Within the book, the use of photography is remarkable. Around half of any page is taken up by color photographs, and this makes a big difference in the usefulness of the book. Many tracking books rely on pointillist illustrations, and as anyone who’s ever tried tracking knows, what you see in the wild seldom matches what is drawn in the book. Perhaps that’s because the ink illustrations show the tracks divorced from their natural environment. Such illustrations don’t even show what kind of soil tracks were left in, which can change them a lot.
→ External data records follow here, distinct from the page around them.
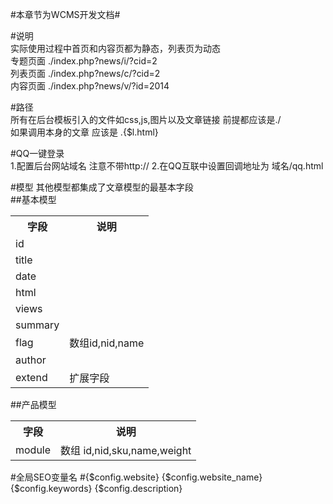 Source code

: #本章节为WCMS开发文档#  

#说明   
实际使用过程中首页和内容页都为静态，列表页为动态  
专题页面  ./index.php?news/i/?cid=2  
列表页面 ./index.php?news/c/?cid=2  
内容页面 ./index.php?news/v/?id=2014  

#路径  
所有在后台模板引入的文件如css,js,图片以及文章链接 前提都应该是./  
如果调用本身的文章 应该是 .{$l.html}  

#QQ一键登录  
1.配置后台网站域名 注意不带http://
2.在QQ互联中设置回调地址为 域名/qq.html  

#模型
其他模型都集成了文章模型的最基本字段  
##基本模型
<table>
<tr><th>字段</th><th>说明</th></tr>
<tr><td>id</td><td></td></tr>
<tr><td>title</td><td></td></tr>
<tr><td>date</td><td></td></tr>
<tr><td>html</td><td></td></tr>
<tr><td>views</td><td></td></tr>
<tr><td>summary</td><td></td></tr>
<tr><td>flag</td><td>数组id,nid,name</td></tr>
<tr><td>author</td><td></td></tr>
<tr><td>extend</td><td>扩展字段</td></tr>

</table>
##产品模型
<table>
<tr><th>字段</th><th>说明</th></tr>
<tr><td>module</td><td>数组 id,nid,sku,name,weight</td></tr>
</table>


#全局SEO变量名
#{$config.website}  {$config.website_name}  {$config.keywords}  {$config.description}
An awe-inspiring amount of leg work must have gone into this book, because not only are there striking color photos of animals and tracks, there are photos for different seasons, soils and conditions. Moskowitz also includes pictures of the other signs animals leave, such as scrapes, scat and signs of feeding. With beautiful color photos, this book shows you not only how to recognize when an animal has been here, but also how to understand what the animal was doing, and that’s a vital clue if you intend to actually find an animal.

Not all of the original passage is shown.